The Power of Compounding is one of my favorite topics – because
it is very SIMPLE to understand,
is a very POWERFUL concept and
it is for EVERYONE.
Power of Compounding is nothing but the value that one can create from 1 single investment over a long period of time. It also defines the value of a certain amount of money invested today, versus being invested later, i.e. the time value of money.
To explain this we have to take some simple examples.
The Power of TIME
Let us assume that Ravi is 25 years old and this year he gets a bonus of Rs. 1,00,000 which he decides to invest. Let us also assume that he gets a consistent 6% interest on this amount. So after 1 year, his amount grows by Rs. 6,000 to Rs. 1,06,000. By the end of the second year, it has grown by 6% (of Rs. 1,06,000), i.e. by Rs. 6,360 to Rs. 1,12,360.
When the third year ends, it has grown further by Rs. 6,742 to Rs. 1,19,102.
At the end of the fourth year, another Rs. 7,146 gets added as interest – the value of his money is now Rs. 1,26,248.

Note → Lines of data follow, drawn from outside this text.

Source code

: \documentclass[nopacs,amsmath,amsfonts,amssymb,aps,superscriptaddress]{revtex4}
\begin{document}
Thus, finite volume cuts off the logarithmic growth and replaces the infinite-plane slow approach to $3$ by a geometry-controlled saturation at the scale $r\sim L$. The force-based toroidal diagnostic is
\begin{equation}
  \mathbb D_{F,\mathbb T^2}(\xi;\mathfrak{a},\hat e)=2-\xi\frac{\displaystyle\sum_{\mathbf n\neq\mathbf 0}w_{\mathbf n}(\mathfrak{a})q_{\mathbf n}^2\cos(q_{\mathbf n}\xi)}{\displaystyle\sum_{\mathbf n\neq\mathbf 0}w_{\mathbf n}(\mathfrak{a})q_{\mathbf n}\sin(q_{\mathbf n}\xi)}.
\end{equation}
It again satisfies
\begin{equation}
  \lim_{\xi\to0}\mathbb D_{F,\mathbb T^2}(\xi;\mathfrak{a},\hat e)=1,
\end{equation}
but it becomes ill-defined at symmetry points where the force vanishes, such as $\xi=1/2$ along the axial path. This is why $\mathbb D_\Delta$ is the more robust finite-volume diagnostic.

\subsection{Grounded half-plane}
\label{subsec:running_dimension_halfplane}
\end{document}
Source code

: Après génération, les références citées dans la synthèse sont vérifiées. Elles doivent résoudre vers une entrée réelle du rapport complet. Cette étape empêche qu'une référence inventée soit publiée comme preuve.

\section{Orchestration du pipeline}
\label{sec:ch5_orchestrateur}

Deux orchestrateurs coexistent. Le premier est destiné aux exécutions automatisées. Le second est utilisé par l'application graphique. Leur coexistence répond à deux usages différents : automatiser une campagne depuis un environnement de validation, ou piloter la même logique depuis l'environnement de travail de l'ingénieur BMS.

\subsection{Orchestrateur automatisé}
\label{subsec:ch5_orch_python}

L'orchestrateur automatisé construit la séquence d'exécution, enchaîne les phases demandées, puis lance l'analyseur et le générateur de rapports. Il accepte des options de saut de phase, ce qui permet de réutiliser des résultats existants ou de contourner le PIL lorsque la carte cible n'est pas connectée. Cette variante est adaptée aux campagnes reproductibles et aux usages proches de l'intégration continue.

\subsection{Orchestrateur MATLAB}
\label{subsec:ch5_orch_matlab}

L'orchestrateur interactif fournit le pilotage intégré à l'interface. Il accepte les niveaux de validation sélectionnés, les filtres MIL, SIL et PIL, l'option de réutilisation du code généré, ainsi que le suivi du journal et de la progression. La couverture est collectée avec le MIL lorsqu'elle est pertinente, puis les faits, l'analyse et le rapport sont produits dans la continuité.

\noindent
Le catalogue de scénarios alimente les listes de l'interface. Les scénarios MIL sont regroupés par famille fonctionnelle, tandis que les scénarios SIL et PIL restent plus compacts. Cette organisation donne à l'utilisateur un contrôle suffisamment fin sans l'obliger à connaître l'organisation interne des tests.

As time passes, the amount has grown to Rs. 1,33,823 by end of fifth year and to Rs. 1,41,852 by the end of the sixth year. Now look at the table below. (Click anywhere on the table to see it full screen)
By the time Ravi retires, i.e. at the age of 60, i.e. after 36 years, the Rs. 1 lakh that Ravi had invested has grown more than 8 times to a whopping Rs. 8.14 lakhs! In the last 2-3 years, the value is increasing by more than Rs. 40,000 in each year! THAT is the power of compounding.
But it does not end here.
The Power of INTEREST RATE
Interest rate is a crucial factor in the Power of Compounding.
Now let us assume that instead of 6% interest rate, Ravi gets double the rate – i.e. 12%. So what do you think will be the value of the same Rs. 1 lakh that Ravi had invested? Double? i.e. Rs. 16.28 lakhs? Hold your breath – you may be shocked to see this. Look at the table below. (Click anywhere on the table to see it full screen)
The Rs. 1 lakh that Ravi has invested has grown at the rate of 12% each year to (!) Rs. 59.13 lakhs!!! That’s correct. And you will notice that in the last 2-3 years, the amount grew by more than Rs. 5 lakhs each year! Amazing, isn’t it? That’s again the Power of Compounding. And it is just simple arithmetic.
Reaching a FINANCIAL GOAL
By now you would have understood the impact of Power of Compounding. But how do you use it to achieve your financial goals?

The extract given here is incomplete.